American kids in Mexico in 1970 was different than now, but there were similarites. Sun, sand, palm trees, the ocean, spanish speaking people. Right up until my brother and I went there, though, vendors safely strolled the strand selling pot, and "we" safely and joyfully indulged in a bit of local flavor. Or, really, things started changing in the months before our personal "spring break", but some changes just take time to become fully absorbed.
So we're camping and toking, and joking and enjoying right up until the federales pulled up, pulled their badges and guns, and explained in broken english that the guy that just dropped off that last bag of glorious, but dirt cheap buds worked for them. However, there was a definite price tag for "amnesty". And then, sadly, because we had just spent everything but the little bit of gas money for one last blast before we hit the road north the next morning, it was explained that we needed to be taken to prison instead.

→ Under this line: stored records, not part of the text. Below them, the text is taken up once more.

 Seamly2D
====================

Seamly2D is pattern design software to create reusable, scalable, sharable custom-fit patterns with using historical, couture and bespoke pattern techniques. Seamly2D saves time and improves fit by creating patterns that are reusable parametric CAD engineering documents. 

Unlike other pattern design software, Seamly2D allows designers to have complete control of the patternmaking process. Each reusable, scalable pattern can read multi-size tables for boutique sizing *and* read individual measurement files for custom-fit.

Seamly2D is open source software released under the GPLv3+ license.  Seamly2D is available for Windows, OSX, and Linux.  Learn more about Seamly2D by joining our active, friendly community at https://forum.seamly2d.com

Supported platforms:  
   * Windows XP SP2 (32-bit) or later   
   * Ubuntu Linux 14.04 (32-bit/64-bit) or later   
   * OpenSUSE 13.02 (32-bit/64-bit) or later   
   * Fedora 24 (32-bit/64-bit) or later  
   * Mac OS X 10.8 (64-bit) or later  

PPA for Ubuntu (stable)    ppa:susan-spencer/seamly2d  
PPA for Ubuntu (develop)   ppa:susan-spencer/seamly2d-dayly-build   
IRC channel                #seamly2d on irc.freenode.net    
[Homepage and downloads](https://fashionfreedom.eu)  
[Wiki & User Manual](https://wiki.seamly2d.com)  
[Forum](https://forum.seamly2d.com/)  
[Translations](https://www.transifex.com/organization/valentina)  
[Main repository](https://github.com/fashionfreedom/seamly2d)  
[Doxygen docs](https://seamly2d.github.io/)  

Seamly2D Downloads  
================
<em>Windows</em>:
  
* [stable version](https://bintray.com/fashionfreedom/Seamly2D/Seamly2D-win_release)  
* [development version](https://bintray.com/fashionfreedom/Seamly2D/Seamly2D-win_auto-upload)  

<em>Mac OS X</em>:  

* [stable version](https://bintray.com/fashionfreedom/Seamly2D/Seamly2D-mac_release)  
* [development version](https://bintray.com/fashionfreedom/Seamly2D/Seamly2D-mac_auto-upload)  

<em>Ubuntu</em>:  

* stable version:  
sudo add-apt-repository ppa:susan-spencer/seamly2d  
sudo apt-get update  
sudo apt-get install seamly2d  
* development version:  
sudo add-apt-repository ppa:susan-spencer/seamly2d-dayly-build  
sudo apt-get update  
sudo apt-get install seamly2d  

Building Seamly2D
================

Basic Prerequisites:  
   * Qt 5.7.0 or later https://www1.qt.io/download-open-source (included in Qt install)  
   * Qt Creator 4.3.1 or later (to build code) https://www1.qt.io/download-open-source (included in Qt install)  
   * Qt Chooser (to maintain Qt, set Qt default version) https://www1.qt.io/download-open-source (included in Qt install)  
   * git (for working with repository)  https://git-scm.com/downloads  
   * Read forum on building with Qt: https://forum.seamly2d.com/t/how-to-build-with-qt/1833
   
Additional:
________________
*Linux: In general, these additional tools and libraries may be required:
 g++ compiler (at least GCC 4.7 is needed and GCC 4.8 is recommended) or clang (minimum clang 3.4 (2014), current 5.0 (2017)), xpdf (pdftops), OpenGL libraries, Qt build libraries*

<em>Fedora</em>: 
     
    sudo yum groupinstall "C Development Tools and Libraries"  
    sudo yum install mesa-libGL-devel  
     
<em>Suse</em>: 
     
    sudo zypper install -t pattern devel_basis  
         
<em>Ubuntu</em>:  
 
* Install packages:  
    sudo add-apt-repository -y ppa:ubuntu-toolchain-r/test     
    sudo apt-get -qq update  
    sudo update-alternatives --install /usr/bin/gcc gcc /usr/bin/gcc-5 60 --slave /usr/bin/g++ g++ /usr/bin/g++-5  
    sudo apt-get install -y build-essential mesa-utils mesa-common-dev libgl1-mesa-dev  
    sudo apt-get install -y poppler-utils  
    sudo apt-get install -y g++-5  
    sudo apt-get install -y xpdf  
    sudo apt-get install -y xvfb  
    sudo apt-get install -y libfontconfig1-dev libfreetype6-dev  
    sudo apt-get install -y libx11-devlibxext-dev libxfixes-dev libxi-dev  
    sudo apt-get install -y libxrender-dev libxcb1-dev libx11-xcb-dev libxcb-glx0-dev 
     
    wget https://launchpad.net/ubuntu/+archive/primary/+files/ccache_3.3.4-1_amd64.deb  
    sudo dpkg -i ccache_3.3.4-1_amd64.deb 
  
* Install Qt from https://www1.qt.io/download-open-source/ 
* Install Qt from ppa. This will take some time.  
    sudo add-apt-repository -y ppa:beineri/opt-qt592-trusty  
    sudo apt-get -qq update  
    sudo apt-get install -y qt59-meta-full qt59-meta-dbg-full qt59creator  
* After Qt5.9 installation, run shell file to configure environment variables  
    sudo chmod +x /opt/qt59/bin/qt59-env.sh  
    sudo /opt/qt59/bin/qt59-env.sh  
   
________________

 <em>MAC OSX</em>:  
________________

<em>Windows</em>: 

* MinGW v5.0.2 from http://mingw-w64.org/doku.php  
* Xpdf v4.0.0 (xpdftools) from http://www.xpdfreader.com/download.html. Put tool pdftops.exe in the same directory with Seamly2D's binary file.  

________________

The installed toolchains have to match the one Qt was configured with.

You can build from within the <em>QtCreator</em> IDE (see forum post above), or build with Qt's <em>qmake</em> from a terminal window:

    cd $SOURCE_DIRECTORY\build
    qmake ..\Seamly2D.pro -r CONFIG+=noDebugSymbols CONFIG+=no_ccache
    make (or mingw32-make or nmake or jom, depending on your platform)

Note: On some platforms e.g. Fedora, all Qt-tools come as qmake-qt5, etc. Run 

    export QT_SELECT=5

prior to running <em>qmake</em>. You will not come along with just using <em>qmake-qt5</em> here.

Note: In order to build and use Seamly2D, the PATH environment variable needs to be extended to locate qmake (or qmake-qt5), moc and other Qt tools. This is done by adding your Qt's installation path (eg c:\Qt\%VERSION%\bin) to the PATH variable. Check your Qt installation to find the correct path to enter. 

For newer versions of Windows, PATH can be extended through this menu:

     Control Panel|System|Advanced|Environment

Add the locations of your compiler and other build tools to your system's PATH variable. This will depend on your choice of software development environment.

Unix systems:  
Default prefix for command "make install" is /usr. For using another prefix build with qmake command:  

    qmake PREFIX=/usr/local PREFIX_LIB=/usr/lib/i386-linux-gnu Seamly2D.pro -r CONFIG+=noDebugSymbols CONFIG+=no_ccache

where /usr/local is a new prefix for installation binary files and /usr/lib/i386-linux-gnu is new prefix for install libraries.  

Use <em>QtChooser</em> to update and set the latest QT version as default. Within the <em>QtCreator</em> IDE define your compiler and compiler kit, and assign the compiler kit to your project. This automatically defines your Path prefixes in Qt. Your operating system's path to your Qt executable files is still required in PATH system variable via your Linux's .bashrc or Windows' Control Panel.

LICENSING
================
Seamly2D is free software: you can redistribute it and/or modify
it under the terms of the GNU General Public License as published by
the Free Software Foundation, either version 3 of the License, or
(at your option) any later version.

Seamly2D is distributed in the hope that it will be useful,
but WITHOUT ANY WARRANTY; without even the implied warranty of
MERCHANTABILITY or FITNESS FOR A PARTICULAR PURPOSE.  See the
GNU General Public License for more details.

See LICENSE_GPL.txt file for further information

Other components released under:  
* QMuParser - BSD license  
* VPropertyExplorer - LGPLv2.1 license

And this was right after Nixon had started focusing on the connection between hippies, drug violations, and loss of voting privileges, so what might have costs us a hundred dollar bill initially, ended up costing our family a few thousand dollars, and us a court process that had recently been stretched from a few days to 8 to 10 months to complete.
On the positive side, however, we did meet some pretty colorful characters while we spent most of the rest of that year locked up.
You don't want to think about prison in Mexico in 1970 in terms of what you think you know about prison. Drugs, yes. Alcohol, yes. Homosexual sex, yes, but paid for and consensual. Hetrosexual sex yes, but paid for, consensual, and no limit on availability. Instead of making false claims about rehabilitation, it was throw them all inside, and put armed guards on the walls to keep them there. Period.
And then, of course, there was the unique Mexican flavor of things. One example: a traffic accident turns into a criminal event given the inability of an at fault driver to pay for damages on the spot. We literally shared a prison with a truck driver for the circus who crashed, killing the elephant he was carrying, and was expected to stay locked up unless and until he could give enough money to the circus to buy another elephant.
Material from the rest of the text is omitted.